Records from a data source:

--------

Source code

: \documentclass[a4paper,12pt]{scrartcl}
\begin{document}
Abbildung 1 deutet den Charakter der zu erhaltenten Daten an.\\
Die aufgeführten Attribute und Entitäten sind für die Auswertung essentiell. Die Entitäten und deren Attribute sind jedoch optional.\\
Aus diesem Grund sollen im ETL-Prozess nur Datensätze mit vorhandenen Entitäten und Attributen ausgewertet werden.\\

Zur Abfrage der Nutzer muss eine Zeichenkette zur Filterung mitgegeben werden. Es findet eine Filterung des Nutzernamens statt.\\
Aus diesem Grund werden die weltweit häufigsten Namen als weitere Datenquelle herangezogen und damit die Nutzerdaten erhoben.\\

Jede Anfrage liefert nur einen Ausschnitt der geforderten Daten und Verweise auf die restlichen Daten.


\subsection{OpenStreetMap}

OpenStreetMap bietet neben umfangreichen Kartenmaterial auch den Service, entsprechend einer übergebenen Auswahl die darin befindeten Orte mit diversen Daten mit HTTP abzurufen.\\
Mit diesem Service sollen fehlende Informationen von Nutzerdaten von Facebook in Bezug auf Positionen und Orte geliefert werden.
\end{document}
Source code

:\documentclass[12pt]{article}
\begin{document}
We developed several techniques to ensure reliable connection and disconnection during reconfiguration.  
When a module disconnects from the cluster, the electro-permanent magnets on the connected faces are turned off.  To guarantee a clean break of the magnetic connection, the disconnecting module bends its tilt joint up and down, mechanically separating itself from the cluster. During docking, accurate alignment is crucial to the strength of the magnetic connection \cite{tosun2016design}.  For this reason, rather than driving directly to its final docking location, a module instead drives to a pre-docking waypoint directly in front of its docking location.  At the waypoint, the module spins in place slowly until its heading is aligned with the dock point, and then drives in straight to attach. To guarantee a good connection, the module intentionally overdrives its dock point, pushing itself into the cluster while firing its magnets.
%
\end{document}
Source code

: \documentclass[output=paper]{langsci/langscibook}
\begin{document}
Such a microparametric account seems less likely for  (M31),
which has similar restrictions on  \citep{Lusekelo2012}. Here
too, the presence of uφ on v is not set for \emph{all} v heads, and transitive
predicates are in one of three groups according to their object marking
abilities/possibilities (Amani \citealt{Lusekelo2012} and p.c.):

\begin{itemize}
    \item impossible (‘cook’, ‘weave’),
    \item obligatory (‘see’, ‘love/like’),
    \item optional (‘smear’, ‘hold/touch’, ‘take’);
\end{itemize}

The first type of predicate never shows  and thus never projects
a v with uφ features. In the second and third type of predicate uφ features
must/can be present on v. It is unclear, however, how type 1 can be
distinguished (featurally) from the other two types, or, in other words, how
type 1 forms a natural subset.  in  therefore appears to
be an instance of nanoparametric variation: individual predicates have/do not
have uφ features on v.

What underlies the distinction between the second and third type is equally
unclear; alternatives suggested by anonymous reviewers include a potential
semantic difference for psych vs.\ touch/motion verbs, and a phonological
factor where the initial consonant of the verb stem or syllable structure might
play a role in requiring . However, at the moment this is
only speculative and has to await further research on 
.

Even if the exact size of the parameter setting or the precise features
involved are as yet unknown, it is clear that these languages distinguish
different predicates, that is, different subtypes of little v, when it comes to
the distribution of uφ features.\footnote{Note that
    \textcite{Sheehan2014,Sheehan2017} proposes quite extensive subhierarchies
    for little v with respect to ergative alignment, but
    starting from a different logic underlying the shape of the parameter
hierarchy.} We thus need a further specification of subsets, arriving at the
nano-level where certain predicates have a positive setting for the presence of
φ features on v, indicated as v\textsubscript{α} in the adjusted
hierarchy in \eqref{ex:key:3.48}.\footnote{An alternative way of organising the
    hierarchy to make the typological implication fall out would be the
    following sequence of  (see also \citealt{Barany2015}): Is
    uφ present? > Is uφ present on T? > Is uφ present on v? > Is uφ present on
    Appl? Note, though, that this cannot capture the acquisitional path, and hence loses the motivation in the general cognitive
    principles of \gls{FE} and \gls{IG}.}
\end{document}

--------

## Work to be completed
In the entries above, find every line with the word "features" and list it.

## Answer space
a v with uφ features. In the second and third type of predicate uφ features
have uφ features on v.
Even if the exact size of the parameter setting or the precise features
the distribution of uφ features.\footnote{Note that
φ features on v, indicated as v\textsubscript{α} in the adjusted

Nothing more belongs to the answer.